One of the most fondest memories I have towards gaming must be the one summer day when my big brother and I played Narc (in free-play mode) for the first time at the arcade of a certain theme park we visited every summer back in the early 90s. The premise of the game was basically “Miami Vice on steroids”: two cops, white and black, cleaning up the streets using a sports car (equipped with machine guns) as transportation.
Narc was cool, brutal, had an attitude, and above all, absolutely beautiful to look at with all the digitized sprites and smooth animations. And that gruesome violence that gave a whole new meaning for war on drugs was something novel back then. Using the rocket launcher never got old, one of the reasons being the gorgeous smoke trail it left behind.
And furthermore, it had this cool transitional pixelation effect in it when the criminals were “indentified” on a computer screen at the beginning of each level. It lasted only about a second, but it made a lasting effect on me nevertheless.
So, after playing Narc in that arcade a few hours, it became something as an obsession to me to have somehow that same exact gaming experience in home environment, and I ended up actually buying the Sega Mega Drive (Sega Genesis in North America) for that very reason.
Remember those Sega ads with “true arcade experience at home” –promises? I sure do.
Only later I learned that games were in fact far from arcade perfect conversions, but compromised and downgraded versions of their arcade counterparts, and as a cherry on top Narc, the main rationale behind my Mega Drive purchase, wasn’t even available on that platform in any shape or form, which broke my heart a little.
But when I saw Super Mario World running on Super Nintendo at a gaming store and it had in it that same exact pixelation effect I had saw in Narc, something moved in my chest. This could be it, the ticket to the Narc –experience I had waited for so long.

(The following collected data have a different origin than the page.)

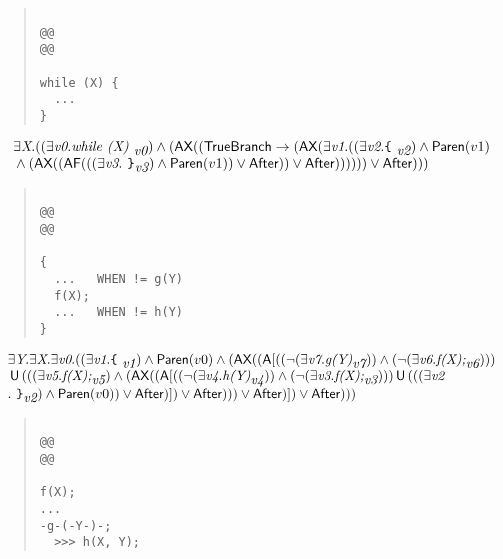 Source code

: \documentclass{article}
\newcommand{\U}{\,\mbox{\sf{U}}\,}
\newcommand{\A}{\mbox{\sf{A}}}
\newcommand{\AX}{\mbox{\sf{AX}}}
\newcommand{\AF}{\mbox{\sf{AF}}}
\newcommand{\mita}[1]{\mbox{\it{{#1}}}}
\newcommand{\msf}[1]{\mbox{\sf{{#1}}}}
\newcommand{\ttlb}{\mbox{\tt \char'173}}
\newcommand{\ttrb}{\mbox{\tt \char'175}}
\begin{document}
\begin{quote}\begin{verbatim}

@@
@@

while (X) {
  ...
}
\end{verbatim}\end{quote}

\[\begin{array}{l}
\exists \mita{X} . ((\exists \mita{v0} . \mita{while (X) }_{\mita{v0}}) \wedge (\AX((\msf{TrueBranch} \rightarrow (\AX(\exists \mita{v1} . ((\exists \mita{v2} . \mita{{\ttlb}
  }_{\mita{v2}}) \wedge \msf{Paren}(v1)\\\mbox{} \wedge (\AX((\AF(((\exists \mita{v3} . \mita{
{\ttrb}}_{\mita{v3}}) \wedge \msf{Paren}(v1)) \vee \msf{After})) \vee \msf{After})))))) \vee \msf{After})))
\end{array}\]

\begin{quote}\begin{verbatim}

@@
@@

{
  ...   WHEN != g(Y)
  f(X);
  ...   WHEN != h(Y)
}
\end{verbatim}\end{quote}

\[\begin{array}{l}
\exists \mita{Y} . \exists \mita{X} . \exists \mita{v0} . ((\exists \mita{v1} . \mita{{\ttlb}
  }_{\mita{v1}}) \wedge \msf{Paren}(v0) \wedge (\AX((\A[((\neg (\exists \mita{v7} . \mita{g(Y)}_{\mita{v7}})) \wedge (\neg (\exists \mita{v6} . \mita{f(X);}_{\mita{v6}})))\\\mbox{} \U (((\exists \mita{v5} . \mita{f(X);}_{\mita{v5}}) \wedge (\AX((\A[((\neg (\exists \mita{v4} . \mita{h(Y)}_{\mita{v4}})) \wedge (\neg (\exists \mita{v3} . \mita{f(X);}_{\mita{v3}}))) \U (((\exists \mita{v2}\\\mbox{} . \mita{
{\ttrb}}_{\mita{v2}}) \wedge \msf{Paren}(v0)) \vee \msf{After})]
) \vee \msf{After}))) \vee \msf{After})]
) \vee \msf{After})))
\end{array}\]

\begin{quote}\begin{verbatim}

@@
@@

f(X);
...
-g-(-Y-)-;
  >>> h(X, Y);

\end{verbatim}\end{quote}
\end{document}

Later I did sold my Mega Drive and bought Super Nintendo to replace it, but not so much anymore for the hopes for Narc – I had already given up that idea a while ago as unrealistic – but for the Super Nintendo’s more advanced hardware that was capable for so much more, such as the pixelation effect. Still, the effect in question took me many times back to the moments of me and my bro playing Narc in that arcade, and at the same time, made me ponder the slightest possibility for Super Nintendo version of Narc, which, of course, never happened.
People often pursue to recreate things from their past that are just not recreatable. Moments in time are sums of infinite variables, and trying to recreate those moments to happen again is a doomed task. When trying to do so, it’s feasible to address only so many of the contributing factors. So, even if I’d managed to acquire somehow an arcade perfect Narc into my home back then, it still wouldn’t necessarly have brought back that feeling we had at that day, me and my bro playing the heck out of that game in that arcade.
We have to cherish the moments as they are happening, since when they are gone, they are gone for good.